Once the decoder cell has been created, we wrap it using the AttentionWrapper so that it concatenates the input vector and context vector at every time step. Here, it is important to set alignment_history=True so that we record the attention weights at each time step - these are the pointers! We use the OutputProjectionWrapper to project the output of the decoder into a vector space with correct dimensions (i.e. vocab size) and use the BasicDecoder and dynamic_decode to run the decoder network.

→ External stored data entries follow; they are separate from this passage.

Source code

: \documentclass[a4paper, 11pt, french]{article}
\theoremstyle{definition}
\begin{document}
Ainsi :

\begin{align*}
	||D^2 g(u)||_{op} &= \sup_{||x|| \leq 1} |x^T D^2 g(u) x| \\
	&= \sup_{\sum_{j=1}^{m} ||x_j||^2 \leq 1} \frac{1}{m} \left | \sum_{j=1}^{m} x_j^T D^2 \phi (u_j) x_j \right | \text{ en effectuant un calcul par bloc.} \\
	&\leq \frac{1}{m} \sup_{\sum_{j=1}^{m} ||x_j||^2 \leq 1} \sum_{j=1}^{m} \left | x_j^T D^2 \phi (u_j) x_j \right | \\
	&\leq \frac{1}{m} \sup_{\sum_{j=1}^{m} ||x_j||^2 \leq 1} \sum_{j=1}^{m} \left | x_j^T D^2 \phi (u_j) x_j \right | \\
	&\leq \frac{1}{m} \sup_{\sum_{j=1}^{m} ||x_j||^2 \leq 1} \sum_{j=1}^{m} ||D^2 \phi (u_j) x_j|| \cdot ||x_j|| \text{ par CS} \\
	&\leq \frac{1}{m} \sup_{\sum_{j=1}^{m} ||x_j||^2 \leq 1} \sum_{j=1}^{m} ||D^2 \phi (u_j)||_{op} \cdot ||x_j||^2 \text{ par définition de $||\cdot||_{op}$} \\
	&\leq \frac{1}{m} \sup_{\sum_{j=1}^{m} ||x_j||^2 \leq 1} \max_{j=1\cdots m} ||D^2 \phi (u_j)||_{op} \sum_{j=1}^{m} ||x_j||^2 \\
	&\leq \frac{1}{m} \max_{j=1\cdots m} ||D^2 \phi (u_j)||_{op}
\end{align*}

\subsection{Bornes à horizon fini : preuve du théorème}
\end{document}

helper = tf.contrib.seq2seq.GreedyEmbeddingHelper(self.word_matrix, start_tokens, END_TOKEN)
if n_layers > 1:
    dec_cell = tf.contrib.rnn.MultiRNNCell([cell(n_units) for _ in range(n_layers)])
else:
    dec_cell = cell(n_units)
attn_cell = tf.contrib.seq2seq.AttentionWrapper(dec_cell, attention, alignment_history=True)
out_cell = tf.contrib.rnn.OutputProjectionWrapper(attn_cell, word_matrix.shape[0] - 2)
decoder = tf.contrib.seq2seq.BasicDecoder(out_cell, helper, out_cell.zero_state(batch_size, tf.float32))
self.decoder_outputs, dec_state, _ = tf.contrib.seq2seq.dynamic_decode(decoder, maximum_iterations=n_pointers)

The pointers can be extracted from the graph by stacking the alignment history from the final hidden state of the decoder. The alignment history is a TensorArray that we stack to produce a time major array - the discrete pointers are then the argmax over axis=2.

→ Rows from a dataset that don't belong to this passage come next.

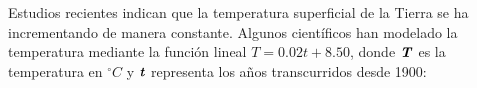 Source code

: \documentclass[10pt]{exam}
\begin{document}
\begin{questions}
    \question Estudios recientes indican que la temperatura superficial de la Tierra se ha incrementando de manera constante. Algunos científicos han modelado la temperatura mediante la función lineal $T=0.02t+8.50$, donde $\textbf{\textit{T}}$ es la temperatura en $^{\circ}C$ y $\textbf{\textit{t}}$ representa los años transcurridos desde 1900:
    



\end{questions}
\end{document}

self.pointer_prob = tf.reshape(dec_state.alignment_history.stack(), [n_pointers, batch_size, seq_length])
self.pointers = tf.unstack(tf.argmax(self.pointer_prob, axis=2, output_type=tf.int32))

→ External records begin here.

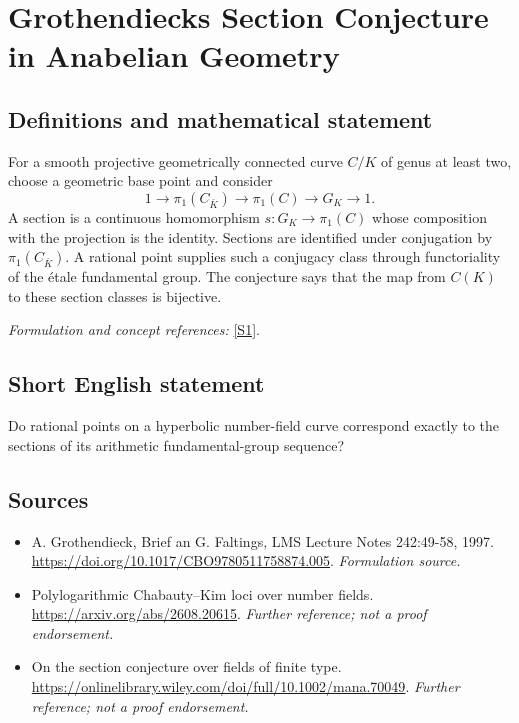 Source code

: \documentclass[11pt]{article}
\begin{document}
\section*{\texorpdfstring{Grothendiecks Section Conjecture in Anabelian Geometry}{Grothendiecks Section Conjecture in Anabelian Geometry}}\label{30006728}
\subsection{Definitions and mathematical statement}
For a smooth projective geometrically connected curve $C/K$ of genus at least two, choose a geometric base point and consider
\[
 1\longrightarrow\pi_1(C_{\bar K})\longrightarrow\pi_1(C)
 \longrightarrow G_K\longrightarrow1.
\]
A section is a continuous homomorphism $s:G_K\to\pi_1(C)$ whose composition with the projection is the identity. Sections are identified under conjugation by $\pi_1(C_{\bar K})$. A rational point supplies such a conjugacy class through functoriality of the étale fundamental group. The conjecture says that the map from $C(K)$ to these section classes is bijective.
\par\smallskip\textit{Formulation and concept references:} \href{https://doi.org/10.1017/CBO9780511758874.005}{[S1]}.

\subsection{Short English statement}
Do rational points on a hyperbolic number-field curve correspond exactly to the sections of its arithmetic fundamental-group sequence?
\subsection{Sources}
\begin{itemize}
\item[S1]A. Grothendieck, Brief an G. Faltings, LMS Lecture Notes 242:49-58, 1997.
\url{https://doi.org/10.1017/CBO9780511758874.005}.
\textit{Formulation source.}
\item[S2]Polylogarithmic Chabauty--Kim loci over number fields.
\url{https://arxiv.org/abs/2608.20615}.
\textit{Further reference; not a proof endorsement.}
\item[S3]On the section conjecture over fields of finite type.
\url{https://onlinelibrary.wiley.com/doi/full/10.1002/mana.70049}.
\textit{Further reference; not a proof endorsement.}
\end{itemize}
\end{document}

As opposed to a traditional seq2seq model, we do not calculate loss over the outputs, but over the values of the pointeres. Each pointer is a classification of n inputs, where n is the length of the input sequence, so we use cross entropy loss. The following averages the loss over the value of each pointer, and computes the fraction of samples for which every pointer matched its label in exact_match.

loss = tf.zeros(())
pointers = tf.unstack(self.pointer_prob)
labels = tf.unstack(self.pointer_labels, axis=1)

equal = []
for i in range(n_pointers):
    loss += tf.nn.sparse_softmax_cross_entropy_with_logits(labels=labels[i], logits=pointers[i])
    equal.append(tf.equal(self.pointers[i], labels[i]))
self.loss = tf.reduce_mean(loss)
self.correct = tf.cast(tf.stack(equal), tf.float32)
self.all_correct = tf.cast(tf.equal(tf.reduce_sum(self.correct, axis=0), n_pointers), tf.float32)
self.exact_match = tf.reduce_mean(self.all_correct)

We use Adam as our default optimizer.

with tf.variable_scope('training'):
   self.train_step = tf.train.AdamOptimizer(learning_rate).minimize(self.loss)

Performance

Our model achieves 100% test accuracy on this synthetic task.